THE outcome of six grim days of bloodshed in the Caucasus has triggered an outpouring of the most nauseating hypocrisy from western politicians and their captive media. As talking heads thundered against Russian imperialism and brutal disproportionality, US Vice-President Dick Cheney, faithfully echoed by Britain’s Gordon Brown, declared that “Russian aggression must not go unanswered”.

Could these by any chance be the leaders of the same governments that in 2003 invaded and occupied — along with Georgia, as luck would have it — the sovereign state of Iraq on a false pretext at the cost of hundreds of thousands of lives?You’d be hard put to recall after all the fury over Russian aggression that it was actually Georgia that began the war last week with an all-out attack on South Ossetia to “restore constitutional order” — in other words, rule over an area it has never controlled since the collapse of the Soviet Union. Nor have there been much more than the briefest references to the atrocities committed by Georgian forces against citizens it claims as its own in South Ossetia’s capital.
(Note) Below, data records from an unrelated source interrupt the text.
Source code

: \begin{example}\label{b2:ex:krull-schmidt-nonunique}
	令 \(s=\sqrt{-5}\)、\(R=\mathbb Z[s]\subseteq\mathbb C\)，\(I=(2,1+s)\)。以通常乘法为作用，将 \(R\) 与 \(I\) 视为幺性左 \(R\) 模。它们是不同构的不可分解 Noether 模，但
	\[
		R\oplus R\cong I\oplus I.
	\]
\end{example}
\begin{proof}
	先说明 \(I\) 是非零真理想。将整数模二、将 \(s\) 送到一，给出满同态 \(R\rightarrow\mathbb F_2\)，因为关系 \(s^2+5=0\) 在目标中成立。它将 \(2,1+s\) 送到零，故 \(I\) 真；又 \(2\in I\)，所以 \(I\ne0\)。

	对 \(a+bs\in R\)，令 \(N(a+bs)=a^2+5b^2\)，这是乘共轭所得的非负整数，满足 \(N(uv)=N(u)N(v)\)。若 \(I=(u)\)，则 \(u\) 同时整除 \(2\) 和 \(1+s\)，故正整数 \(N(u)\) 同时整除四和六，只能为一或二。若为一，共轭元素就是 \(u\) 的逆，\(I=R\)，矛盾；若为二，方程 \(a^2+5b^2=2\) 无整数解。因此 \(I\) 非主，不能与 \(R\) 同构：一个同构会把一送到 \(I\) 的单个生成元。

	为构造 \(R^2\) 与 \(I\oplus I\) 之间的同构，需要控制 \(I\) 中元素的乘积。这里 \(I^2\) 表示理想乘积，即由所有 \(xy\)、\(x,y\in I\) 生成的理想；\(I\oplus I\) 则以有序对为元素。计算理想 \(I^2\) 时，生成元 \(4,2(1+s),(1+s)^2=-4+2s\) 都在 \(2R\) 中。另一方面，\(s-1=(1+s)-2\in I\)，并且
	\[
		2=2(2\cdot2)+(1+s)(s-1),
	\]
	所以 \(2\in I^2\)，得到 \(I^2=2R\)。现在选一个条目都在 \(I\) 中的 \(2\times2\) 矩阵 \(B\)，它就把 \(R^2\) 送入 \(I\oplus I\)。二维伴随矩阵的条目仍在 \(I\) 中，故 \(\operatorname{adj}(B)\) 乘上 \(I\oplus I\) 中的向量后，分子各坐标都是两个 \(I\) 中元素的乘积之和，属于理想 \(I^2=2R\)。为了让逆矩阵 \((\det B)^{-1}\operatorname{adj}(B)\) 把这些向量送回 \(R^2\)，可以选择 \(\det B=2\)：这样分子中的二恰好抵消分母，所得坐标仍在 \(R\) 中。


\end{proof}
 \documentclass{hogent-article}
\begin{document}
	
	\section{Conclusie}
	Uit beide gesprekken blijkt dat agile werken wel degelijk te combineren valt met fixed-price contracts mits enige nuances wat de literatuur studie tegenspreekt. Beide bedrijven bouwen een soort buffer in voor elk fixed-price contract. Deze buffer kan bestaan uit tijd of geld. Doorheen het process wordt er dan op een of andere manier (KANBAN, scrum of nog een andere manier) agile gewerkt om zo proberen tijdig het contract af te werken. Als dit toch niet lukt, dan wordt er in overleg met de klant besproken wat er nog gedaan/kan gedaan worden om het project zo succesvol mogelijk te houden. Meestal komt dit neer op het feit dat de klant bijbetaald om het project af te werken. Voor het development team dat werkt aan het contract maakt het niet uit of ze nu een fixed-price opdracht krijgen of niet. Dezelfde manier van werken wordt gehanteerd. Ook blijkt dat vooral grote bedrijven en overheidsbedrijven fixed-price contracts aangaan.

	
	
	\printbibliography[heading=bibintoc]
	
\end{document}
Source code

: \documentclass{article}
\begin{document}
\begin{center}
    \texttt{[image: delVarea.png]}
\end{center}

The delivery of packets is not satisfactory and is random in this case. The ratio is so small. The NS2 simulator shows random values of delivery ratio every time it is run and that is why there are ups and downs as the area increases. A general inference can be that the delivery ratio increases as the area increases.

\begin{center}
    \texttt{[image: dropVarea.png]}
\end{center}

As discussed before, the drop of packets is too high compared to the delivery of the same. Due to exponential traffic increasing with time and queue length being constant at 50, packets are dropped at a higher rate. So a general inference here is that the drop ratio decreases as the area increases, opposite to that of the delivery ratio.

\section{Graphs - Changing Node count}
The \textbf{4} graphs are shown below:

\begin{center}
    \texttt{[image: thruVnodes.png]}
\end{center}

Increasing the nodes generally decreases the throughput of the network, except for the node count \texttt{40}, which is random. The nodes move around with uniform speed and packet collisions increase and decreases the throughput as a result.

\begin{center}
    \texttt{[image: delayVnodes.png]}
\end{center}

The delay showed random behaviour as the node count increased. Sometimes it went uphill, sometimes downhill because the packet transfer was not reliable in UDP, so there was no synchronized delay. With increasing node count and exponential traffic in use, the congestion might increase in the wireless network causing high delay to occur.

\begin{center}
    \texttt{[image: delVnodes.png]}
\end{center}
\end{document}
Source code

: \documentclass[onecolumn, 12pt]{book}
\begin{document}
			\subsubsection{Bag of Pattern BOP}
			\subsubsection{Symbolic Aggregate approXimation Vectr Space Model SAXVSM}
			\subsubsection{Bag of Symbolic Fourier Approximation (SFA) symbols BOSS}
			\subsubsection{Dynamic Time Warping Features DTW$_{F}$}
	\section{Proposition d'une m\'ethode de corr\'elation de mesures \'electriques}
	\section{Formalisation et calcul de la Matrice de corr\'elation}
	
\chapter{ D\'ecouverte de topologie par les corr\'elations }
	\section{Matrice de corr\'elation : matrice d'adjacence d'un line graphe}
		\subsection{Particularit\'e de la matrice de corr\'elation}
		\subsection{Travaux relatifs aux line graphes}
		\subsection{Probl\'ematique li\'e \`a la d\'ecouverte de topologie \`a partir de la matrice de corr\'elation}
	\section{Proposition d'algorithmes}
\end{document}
Might it be because Georgia is what Jim Murphy, Britain’s minister for Europe, called a “small beautiful democracy”. Well it’s certainly small and beautiful, but both the current president, Mikheil Saakashvili, and his predecessor came to power in western-backed coups, the most recent prettified as a ‘Rose revolution’.

Saakashvili was then initially rubber-stamped into office with 96 per cent of the vote before establishing what the International Crisis Group recently described as an “increasingly authoritarian” government.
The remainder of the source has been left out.